Myanmar's democracy leader Aung San Suu Kyi receives an honorary Doctor of Laws from Monash University chancellor Alan Finkel. Photo: Mal Fairclough

''Learn to value what you have.'' It was a simple message from a woman who has more than earned the right to deliver it.

Burmese human rights campaigner and Nobel Peace Prize winner Aung San Suu Kyi, who spent almost 20 years under house arrest in a fight to bring democracy to her troubled nation, urged Australians not to underestimate the privileges they enjoy.

On Saturday, the 68-year-old told a captivated audience at Monash University's Robert Blackwood Hall - where she received an honorary Doctor of Laws - she had never voted in a free election, and it was a right that should be cherished.

''Because you have these tremendous advantages, I would like you to look to countries like ours that are just starting out on the road that you take for granted. You think democracy is there for you, that you're entitled to democracy, but entitlement is a perception. There is no such thing as absolute entitlement.
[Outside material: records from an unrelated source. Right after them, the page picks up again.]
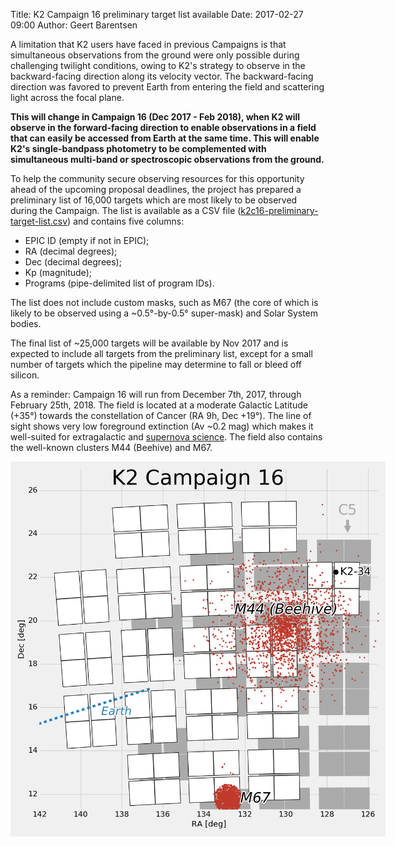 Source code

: Title: K2 Campaign 16 preliminary target list available
Date: 2017-02-27 09:00
Author: Geert Barentsen

A limitation that K2 users have faced in previous Campaigns is that
simultaneous observations from the ground
were only possible during challenging twilight conditions,
owing to K2's strategy to observe in the backward-facing
direction along its velocity vector.
The backward-facing direction was favored to prevent Earth
from entering the field and scattering light across the focal plane.

**This will change in Campaign 16 (Dec 2017 - Feb 2018), 
when K2 will observe in the forward-facing direction
to enable observations in a field 
that can easily be accessed from Earth at the same time.
This will enable K2's single-bandpass photometry to be
complemented with simultaneous multi-band or
spectroscopic observations from the ground.**

To help the community secure observing resources for this opportunity
ahead of the upcoming proposal deadlines,
the project has prepared a preliminary list of 16,000 targets which
are most likely to be observed during the Campaign.
The list is available as a CSV file ([k2c16-preliminary-target-list.csv](data/campaigns/c16/k2c16-preliminary-target-list.csv))
and contains five columns:

* EPIC ID (empty if not in EPIC);
* RA (decimal degrees);
* Dec (decimal degrees);
* Kp (magnitude);
* Programs (pipe-delimited list of program IDs).

The list does not include custom masks,
such as M67 (the core of which is likely to be observed
using a ~0.5°-by-0.5° super-mask)
and Solar System bodies.

The final list of ~25,000 targets will be available by Nov 2017
and is expected to include all targets from the preliminary list,
except for a small number of targets which the pipeline may determine
to fall or bleed off silicon.

As a reminder: Campaign 16 will run from December 7th, 2017,
through February 25th, 2018.
The field is located at a moderate Galactic Latitude (+35°)
towards the constellation of Cancer (RA 9h, Dec +19°).
The line of sight shows very low foreground extinction (Av ~0.2 mag)
which makes it well-suited for extragalactic
and [supernova science](supernova-experiment/).
The field also contains the well-known clusters M44 (Beehive) and M67.

<a href="images/k2/k2-c16-field.png"><img class="img-responsive" style="max-width:600px;" src="images/k2/k2-c16-field.png"></a>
You have already got much more than some of us could ever dream of achieving in our lifetime … we need your help and support.''

In an address on reconciliation and the rule of law, Ms Suu Kyi, who is leader of Myanmar's opposition party and chairwoman of the National League for Democracy, said faith in justice was crucial to the democratic process.

She noted that when her motorcade was ambushed in 2003 - an attack in which four supporters were killed and that led to her arrest - the perpetrators were never brought to account. ''What kind of rule of law is this? What kind of justice is it that punishment is inflicted on those who have been wronged? And how can we build a nation on the basis of such values?''

While the democracy leader has faced opposition during her five-day visit to Australia from local members of Myanmar's Kachin ethnic group for her failure to condemn military action against them and for not speaking out against the persecution of Muslims, she stressed that condemnation was not the path to reconciliation.

''I've found that condemnation of one community increases fears and drives people to extremism.

''Everybody is afraid when violence breaks out all too often. The first step that has to be taken is to establish the rule of law. If people feel under threat, they cannot be expected to sit down and work out a solution to their differences.''

Conferring the university's highest honour upon her, Monash chancellor Alan Finkel said the institution was honoured to recognise a woman who had shown great courage and grace in the face of tyranny.

Ms Suu Kyi called for constitutional changes to ensure the rights of all people in Myanmar were protected, pointing out that democracy is a road not an absolute goal, and that reconciliation would take time.

''The seedlings have been put in place. But seedlings can be swept away by a gust of wind, they can be kicked away by an unfeeling foot … We have to get to the point where these seedlings start to take root.